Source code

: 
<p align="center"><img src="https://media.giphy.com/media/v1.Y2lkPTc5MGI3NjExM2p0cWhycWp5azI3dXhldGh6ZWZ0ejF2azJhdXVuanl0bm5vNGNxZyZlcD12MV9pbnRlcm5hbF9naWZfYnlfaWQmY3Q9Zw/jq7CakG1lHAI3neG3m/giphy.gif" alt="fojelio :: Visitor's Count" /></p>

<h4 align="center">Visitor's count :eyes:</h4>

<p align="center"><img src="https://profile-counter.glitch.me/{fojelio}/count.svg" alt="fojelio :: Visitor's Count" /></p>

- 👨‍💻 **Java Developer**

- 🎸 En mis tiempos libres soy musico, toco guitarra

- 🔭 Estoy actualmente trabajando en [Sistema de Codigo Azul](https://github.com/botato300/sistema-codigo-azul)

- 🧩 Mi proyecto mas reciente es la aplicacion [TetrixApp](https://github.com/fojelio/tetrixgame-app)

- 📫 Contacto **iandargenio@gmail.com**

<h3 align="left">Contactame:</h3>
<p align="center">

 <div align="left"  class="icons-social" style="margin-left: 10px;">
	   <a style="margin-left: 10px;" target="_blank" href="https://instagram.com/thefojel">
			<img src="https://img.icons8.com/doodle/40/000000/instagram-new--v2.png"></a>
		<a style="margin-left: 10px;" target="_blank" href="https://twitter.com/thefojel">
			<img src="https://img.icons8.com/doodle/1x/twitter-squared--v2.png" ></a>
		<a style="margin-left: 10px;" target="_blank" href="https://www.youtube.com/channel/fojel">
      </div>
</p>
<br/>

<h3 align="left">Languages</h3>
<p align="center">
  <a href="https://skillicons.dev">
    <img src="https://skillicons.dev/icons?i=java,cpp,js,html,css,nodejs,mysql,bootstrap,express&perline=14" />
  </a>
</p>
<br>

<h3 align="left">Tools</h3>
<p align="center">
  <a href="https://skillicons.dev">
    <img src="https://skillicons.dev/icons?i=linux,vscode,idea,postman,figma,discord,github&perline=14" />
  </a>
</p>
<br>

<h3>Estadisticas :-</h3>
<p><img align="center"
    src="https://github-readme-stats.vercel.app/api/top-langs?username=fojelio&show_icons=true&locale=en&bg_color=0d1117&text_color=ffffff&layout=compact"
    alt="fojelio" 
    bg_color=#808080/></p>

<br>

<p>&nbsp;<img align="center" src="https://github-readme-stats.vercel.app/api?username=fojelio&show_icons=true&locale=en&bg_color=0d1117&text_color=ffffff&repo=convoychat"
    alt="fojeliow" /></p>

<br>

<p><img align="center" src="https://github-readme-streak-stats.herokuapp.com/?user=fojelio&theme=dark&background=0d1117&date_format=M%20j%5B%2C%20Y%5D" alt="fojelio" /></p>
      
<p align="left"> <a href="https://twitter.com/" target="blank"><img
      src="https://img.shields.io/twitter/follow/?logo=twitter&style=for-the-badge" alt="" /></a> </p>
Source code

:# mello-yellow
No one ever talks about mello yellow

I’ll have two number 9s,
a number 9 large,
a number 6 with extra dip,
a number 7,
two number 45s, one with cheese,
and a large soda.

+===+

→ WHAT YOU WILL DO: Please output the entries above, every line exactly as it reads.

→ RESPONSE BELOW:
Source code

: 
<p align="center"><img src="https://media.giphy.com/media/v1.Y2lkPTc5MGI3NjExM2p0cWhycWp5azI3dXhldGh6ZWZ0ejF2azJhdXVuanl0bm5vNGNxZyZlcD12MV9pbnRlcm5hbF9naWZfYnlfaWQmY3Q9Zw/jq7CakG1lHAI3neG3m/giphy.gif" alt="fojelio :: Visitor's Count" /></p>

<h4 align="center">Visitor's count :eyes:</h4>

<p align="center"><img src="https://profile-counter.glitch.me/{fojelio}/count.svg" alt="fojelio :: Visitor's Count" /></p>

- 👨‍💻 **Java Developer**

- 🎸 En mis tiempos libres soy musico, toco guitarra

- 🔭 Estoy actualmente trabajando en [Sistema de Codigo Azul](https://github.com/botato300/sistema-codigo-azul)

- 🧩 Mi proyecto mas reciente es la aplicacion [TetrixApp](https://github.com/fojelio/tetrixgame-app)

- 📫 Contacto **iandargenio@gmail.com**

<h3 align="left">Contactame:</h3>
<p align="center">

 <div align="left"  class="icons-social" style="margin-left: 10px;">
	   <a style="margin-left: 10px;" target="_blank" href="https://instagram.com/thefojel">
			<img src="https://img.icons8.com/doodle/40/000000/instagram-new--v2.png"></a>
		<a style="margin-left: 10px;" target="_blank" href="https://twitter.com/thefojel">
			<img src="https://img.icons8.com/doodle/1x/twitter-squared--v2.png" ></a>
		<a style="margin-left: 10px;" target="_blank" href="https://www.youtube.com/channel/fojel">
      </div>
</p>
<br/>

<h3 align="left">Languages</h3>
<p align="center">
  <a href="https://skillicons.dev">
    <img src="https://skillicons.dev/icons?i=java,cpp,js,html,css,nodejs,mysql,bootstrap,express&perline=14" />
  </a>
</p>
<br>

<h3 align="left">Tools</h3>
<p align="center">
  <a href="https://skillicons.dev">
    <img src="https://skillicons.dev/icons?i=linux,vscode,idea,postman,figma,discord,github&perline=14" />
  </a>
</p>
<br>

<h3>Estadisticas :-</h3>
<p><img align="center"
    src="https://github-readme-stats.vercel.app/api/top-langs?username=fojelio&show_icons=true&locale=en&bg_color=0d1117&text_color=ffffff&layout=compact"
    alt="fojelio" 
    bg_color=#808080/></p>

<br>

<p>&nbsp;<img align="center" src="https://github-readme-stats.vercel.app/api?username=fojelio&show_icons=true&locale=en&bg_color=0d1117&text_color=ffffff&repo=convoychat"
    alt="fojeliow" /></p>

<br>

<p><img align="center" src="https://github-readme-streak-stats.herokuapp.com/?user=fojelio&theme=dark&background=0d1117&date_format=M%20j%5B%2C%20Y%5D" alt="fojelio" /></p>
      
<p align="left"> <a href="https://twitter.com/" target="blank"><img
      src="https://img.shields.io/twitter/follow/?logo=twitter&style=for-the-badge" alt="" /></a> </p>
Source code

:# mello-yellow
No one ever talks about mello yellow

I’ll have two number 9s,
a number 9 large,
a number 6 with extra dip,
a number 7,
two number 45s, one with cheese,
and a large soda.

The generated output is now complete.